Begin with the line containing "2 (Basic Flow)." and copy every line after it to the end of the entries, exactly, leaving out the lines before it.

(Saved data entries)
================================
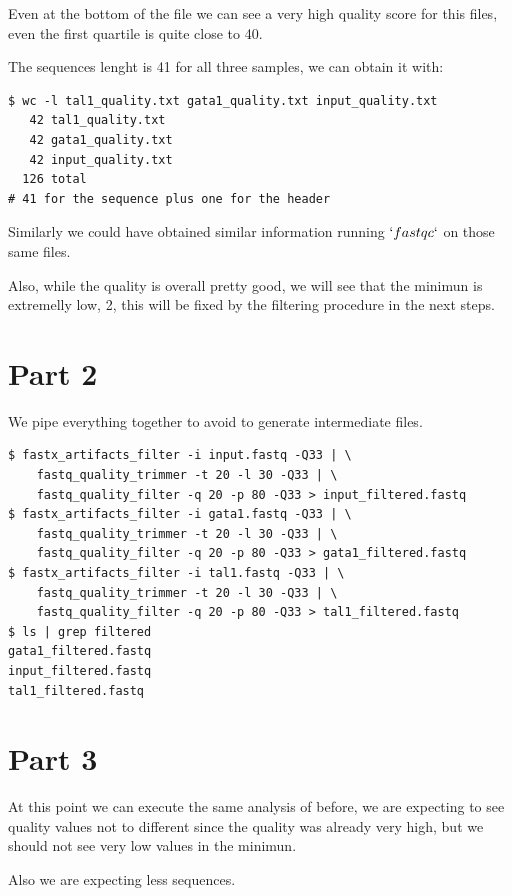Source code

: \documentclass[11pt]{article} %
\begin{document}
Even at the bottom of the file we can see a very high quality score for this files, even the first quartile is quite close to 40.

The sequences lenght is 41 for all three samples, we can obtain it with: 

\begin{lstlisting}
$ wc -l tal1_quality.txt gata1_quality.txt input_quality.txt 
   42 tal1_quality.txt
   42 gata1_quality.txt
   42 input_quality.txt
  126 total
# 41 for the sequence plus one for the header
\end{lstlisting}

Similarly we could have obtained similar information running $`fastqc`$ on those same files.

Also, while the quality is overall pretty good, we will see that the minimun is extremelly low, 2, this will be fixed by the filtering procedure in the next steps.

\section{Part 2}

We pipe everything together to avoid to generate intermediate files.

\begin{lstlisting}
$ fastx_artifacts_filter -i input.fastq -Q33 | \
    fastq_quality_trimmer -t 20 -l 30 -Q33 | \
    fastq_quality_filter -q 20 -p 80 -Q33 > input_filtered.fastq
$ fastx_artifacts_filter -i gata1.fastq -Q33 | \
    fastq_quality_trimmer -t 20 -l 30 -Q33 | \
    fastq_quality_filter -q 20 -p 80 -Q33 > gata1_filtered.fastq
$ fastx_artifacts_filter -i tal1.fastq -Q33 | \
    fastq_quality_trimmer -t 20 -l 30 -Q33 | \
    fastq_quality_filter -q 20 -p 80 -Q33 > tal1_filtered.fastq
$ ls | grep filtered
gata1_filtered.fastq
input_filtered.fastq
tal1_filtered.fastq

\end{lstlisting}

\section{Part 3}

At this point we can execute the same analysis of before, we are expecting to see quality values not to different since the quality was already very high, but we should not see very low values in the minimun.

Also we are expecting less sequences.
\end{document}
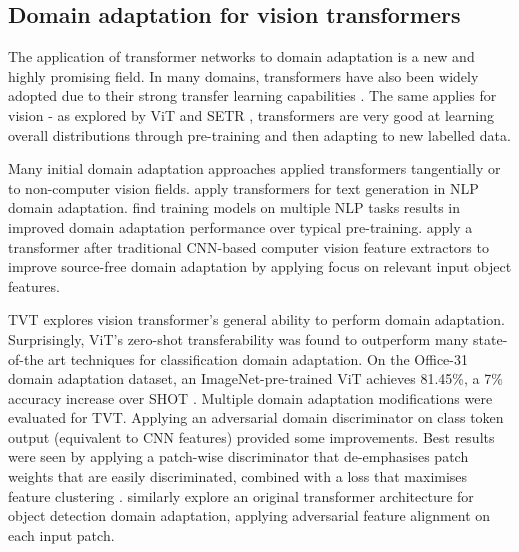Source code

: \documentclass[a4paper,12pt]{report}
\begin{document}
    \subsection{Domain adaptation for vision transformers}
    
    The application of transformer networks to domain adaptation is a new and highly promising field. In many domains, transformers have also been widely adopted due to their strong transfer learning capabilities \cite{radford_language_2019} \cite{wright_transformer_2020}. The same applies for vision - as explored by ViT \cite{dosovitskiy_image_2021} and SETR \cite{zheng_rethinking_2021}, transformers are very good at learning overall distributions through pre-training and then adapting to new labelled data.
    
    Many initial domain adaptation approaches applied transformers tangentially or to non-computer vision fields. \cite{shakeri_end--end_2020} apply transformers for text generation in NLP domain adaptation. \cite{liu_multi-task_2019} find training models on multiple NLP tasks results in improved domain adaptation performance over typical pre-training. \cite{yang_transformer-based_2021} apply a transformer after traditional CNN-based computer vision feature extractors to improve source-free domain adaptation by applying focus on relevant input object features. 
    
    TVT \cite{yang_tvt_2021} explores vision transformer’s general ability to perform domain adaptation. Surprisingly, ViT’s zero-shot transferability was found to outperform many state-of-the art techniques for classification domain adaptation. On the Office-31 \cite{saenko_adapting_2010} domain adaptation dataset, an ImageNet-pre-trained ViT achieves 81.45\%, a 7\% accuracy increase over SHOT \cite{liang_we_2021}. Multiple domain adaptation modifications were evaluated for TVT. Applying an adversarial domain discriminator on class token output (equivalent to CNN features) provided some improvements. Best results were seen by applying a patch-wise discriminator that de-emphasises patch weights that are easily discriminated, combined with a loss that maximises feature clustering \cite{chapelle_semi-supervised_2005}. \cite{wang_exploring_2021} similarly explore an original transformer architecture for object detection domain adaptation, applying adversarial feature alignment on each input patch.
    
\end{document}
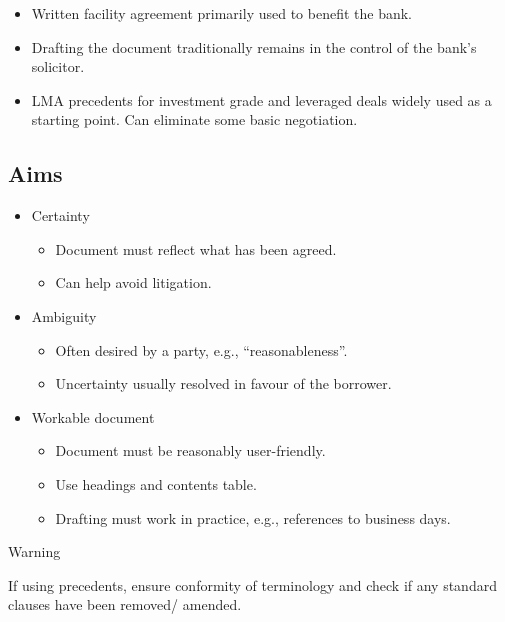 \documentclass[
]{article}
\providecommand{\tightlist}{%
  \setlength{\itemsep}{0pt}\setlength{\parskip}{0pt}}
\newenvironment{env-9a8b2d5a-e80b-4017-bd60-2afb8ee62329}
{
    \savenotes\tcolorbox[blanker,breakable,left=5pt,borderline west={2pt}{-4pt}{orange}]
}
{
    \endtcolorbox\spewnotes
}
\begin{document}
\begin{itemize}
\tightlist
\item
  Written facility agreement primarily used to benefit the bank.
\item
  Drafting the document traditionally remains in the control of the
  bank's solicitor.
\item
  LMA precedents for investment grade and leveraged deals widely used as
  a starting point. Can eliminate some basic negotiation.
\end{itemize}

\hypertarget{aims}{%
\subsection{Aims}\label{aims}}

\begin{itemize}
\tightlist
\item
  Certainty

  \begin{itemize}
  \tightlist
  \item
    Document must reflect what has been agreed.
  \item
    Can help avoid litigation.
  \end{itemize}
\item
  Ambiguity

  \begin{itemize}
  \tightlist
  \item
    Often desired by a party, e.g., ``reasonableness''.
  \item
    Uncertainty usually resolved in favour of the borrower.
  \end{itemize}
\item
  Workable document

  \begin{itemize}
  \tightlist
  \item
    Document must be reasonably user-friendly.
  \item
    Use headings and contents table.
  \item
    Drafting must work in practice, e.g., references to business days.
  \end{itemize}
\end{itemize}

\begin{env-9a8b2d5a-e80b-4017-bd60-2afb8ee62329}

Warning

If using precedents, ensure conformity of terminology and check if any
standard clauses have been removed/ amended.

\end{env-9a8b2d5a-e80b-4017-bd60-2afb8ee62329}
\end{document}
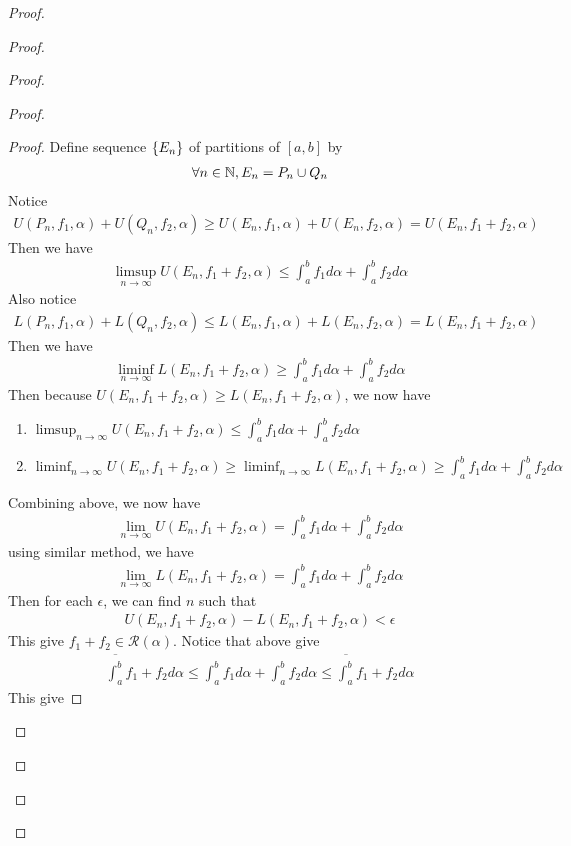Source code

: \documentclass{report}
\begin{document}
\begin{proof}
\begin{proof}
\begin{proof}
\begin{proof}
\begin{proof}
Define sequence $\{ E_n \}$ of partitions of $[a,b]$ by 
\begin{align*}
\forall n\in\mathbb{N},E_n=P_n \cup Q_n
\end{align*}
Notice 
\begin{align*}
U(P_n,f_1,\alpha )+U(Q_n,f_2,\alpha )\geq U(E_n,f_1,\alpha )+U(E_n,f_2,\alpha )=U(E_n,f_1+f_2,\alpha )
\end{align*}
Then we have 
\begin{align*}
\limsup_{n\to\infty}  U(E_n,f_1+f_2,\alpha )  \leq  \int_a^b f_1 d\alpha +\int_a^b f_2 d\alpha 
\end{align*}
Also notice 
\begin{align*}
 L(P_n,f_1,\alpha )+L (Q_n,f_2,\alpha ) \leq  L(E_n,f_1,\alpha )+L(E_n,f_2,\alpha )= L(E_n,f_1+f_2,\alpha )
\end{align*}
Then we have 
\begin{align*}
\liminf_{n\to\infty} L(E_n,f_1+f_2,\alpha )\geq \int_a^b f_1 d\alpha  +\int_a^b f_2 d\alpha 
\end{align*}
Then because $U(E_n,f_1+f_2,\alpha )\geq L(E_n,f_1+f_2,\alpha )$, we now have 
\begin{enumerate}[label=(\alph*)]
  \item $\limsup_{n\to\infty} U(E_n,f_1+f_2,\alpha )\leq \int_a^b f_1 d\alpha + \int_a^b f_2 d\alpha $ 
  \item  $\liminf_{n\to\infty} U(E_n,f_1+f_2,\alpha )\geq \liminf_{n\to\infty} L(E_n,f_1+f_2,\alpha )\geq \int_a^b f_1d\alpha +\int_a^b f_2 d\alpha $
\end{enumerate}
Combining above, we now have 
\begin{align*}
\lim_{n \to \infty} U(E_n,f_1+f_2,\alpha )=\int_a^b f_1d\alpha +\int_a^b f_2 d\alpha 
\end{align*}
using similar method, we have 
\begin{align*}
\lim_{n \to \infty}L(E_n,f_1+f_2,\alpha )=\int_a^b f_1d\alpha + \int_a^b f_2 d\alpha 
\end{align*}
Then for each $\epsilon $, we can find $n$ such that 
 \begin{align*}
U(E_n,f_1+f_2,\alpha )-L(E_n,f_1+f_2,\alpha )<\epsilon 
\end{align*}
This give $f_1+f_2 \in \mathscr{R}(\alpha )$. Notice that above give 
\begin{align*}
\overline{\int_a^b} f_1+f_2 d\alpha  \leq \int_a^b f_1 d\alpha +\int_a^b f_2 d\alpha \leq \overline{\int_a^b}f_1+f_2 d\alpha 
\end{align*}
This give 

\end{proof}
\end{proof}
\end{proof}
\end{proof}
\end{proof}
\end{document}
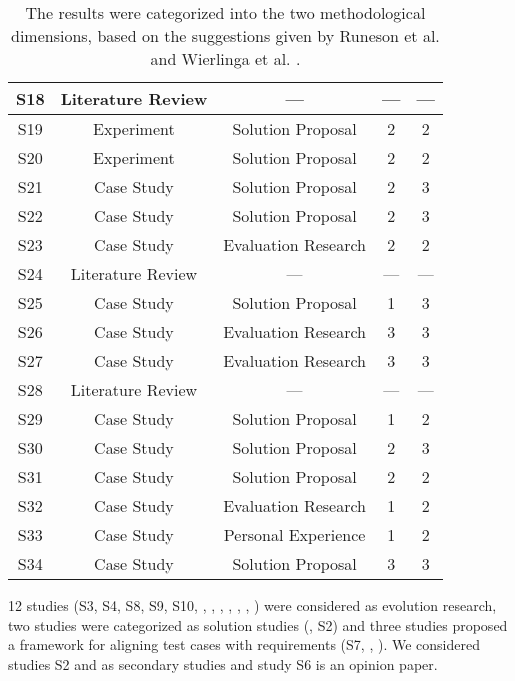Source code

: \documentclass{article}
\begin{document}
\begin{table}[]
\begin{tabular}{c|c|c|c|c}
        \hline
        S18     & Literature Review & --- & --- &  --- \\
        \hline
        S19     & Experiment & Solution Proposal & 2 & 2 \\
        \hline
        S20     & Experiment & Solution Proposal & 2 & 2 \\
        \hline
        S21     & Case Study & Solution Proposal & 2 & 3 \\
        \hline
        S22     & Case Study & Solution Proposal & 2 & 3 \\
        \hline
        S23     & Case Study & Evaluation Research & 2 & 2 \\
        \hline
        S24     & Literature Review & --- & --- & --- \\
        \hline
        S25     & Case Study & Solution Proposal & 1 & 3 \\
        \hline
        S26     & Case Study & Evaluation Research & 3 & 3 \\
        \hline
        S27     & Case Study & Evaluation Research & 3 & 3 \\
        \hline
        S28     & Literature Review & --- & --- & --- \\
        \hline
        S29     & Case Study & Solution Proposal & 1 & 2 \\
        \hline
        S30     & Case Study & Solution Proposal & 2 & 3 \\
        \hline
        S31     & Case Study & Solution Proposal & 2 & 2 \\
        \hline
        S32     & Case Study & Evaluation Research & 1 & 2 \\
        \hline
        S33     & Case Study & Personal Experience & 1 & 2 \\
        \hline
        S34     & Case Study & Solution Proposal & 3 & 3 \\
        \hline
       
       
       
    \end{tabular}
    \caption{The results were categorized into the two methodological dimensions, based on the suggestions given by Runeson et al.\cite{runeson2012case} and Wierlinga et al. \cite{wieringa2006requirements}.}
    \label{tab:TypeRigorRelevance}
\end{table}
 

12 studies (S3, S4, S8, S9, S10, \cite{lobo2005local}, \cite{aichernig2014integration}, \cite{ferguson2006empirical}, \cite{bjarnason2014alignment}, \cite{melnik2006executable}, \cite{bjarnason2013distances}, \cite{melnik2004suitability}) were considered as evolution research, two studies were categorized as solution studies (\cite{ricca2007talkingS20}, S2) and three studies proposed a framework for aligning test cases with requirements (S7, \cite{metsa2007testing}, \cite{bjarnason2015industrialS14}). We considered studies S2 and \cite{ferguson2006empirical} as secondary studies and study S6 is an opinion paper.  
 
\end{document}

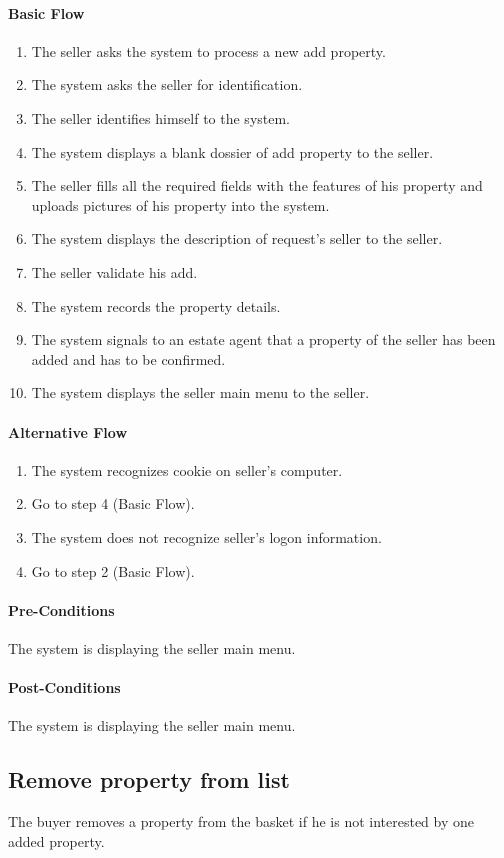 \documentclass[a4paper,12pt]{article}
\begin{document}
\paragraph{Basic Flow}
\begin{enumerate}
\item The seller asks the system to process a new add property.
\item The system asks the seller for identification.
\item The seller identifies himself to the system.
\item The system displays a blank dossier of add property to the seller.
\item The seller fills all the required fields with the features of his property and uploads pictures of his property into the system.
\item The system displays the description of request's seller to the seller.
\item The seller validate his add.
\item The system records the property details.
\item The system signals to an estate agent that a property of the seller has been added and has to be confirmed.
\item The system displays the seller main menu to the seller.
\end{enumerate}
\paragraph{Alternative Flow}
\begin{enumerate}
\item The system recognizes cookie on seller's computer. 
\item Go to step 4 (Basic Flow).
\item The system does not recognize seller's logon information.
\item Go to step 2 (Basic Flow).
\end{enumerate}
\paragraph{Pre-Conditions}
The system is displaying the seller main menu.
\paragraph{Post-Conditions}
The system is displaying the seller main menu.

\subsection{Remove property from list}
The buyer removes a property from the basket if he is not interested by one added property.
\end{document}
================================
**RESPONSE**
\item Go to step 2 (Basic Flow).
\end{enumerate}
\paragraph{Pre-Conditions}
The system is displaying the seller main menu.
\paragraph{Post-Conditions}
The system is displaying the seller main menu.

\subsection{Remove property from list}
The buyer removes a property from the basket if he is not interested by one added property.
\end{document}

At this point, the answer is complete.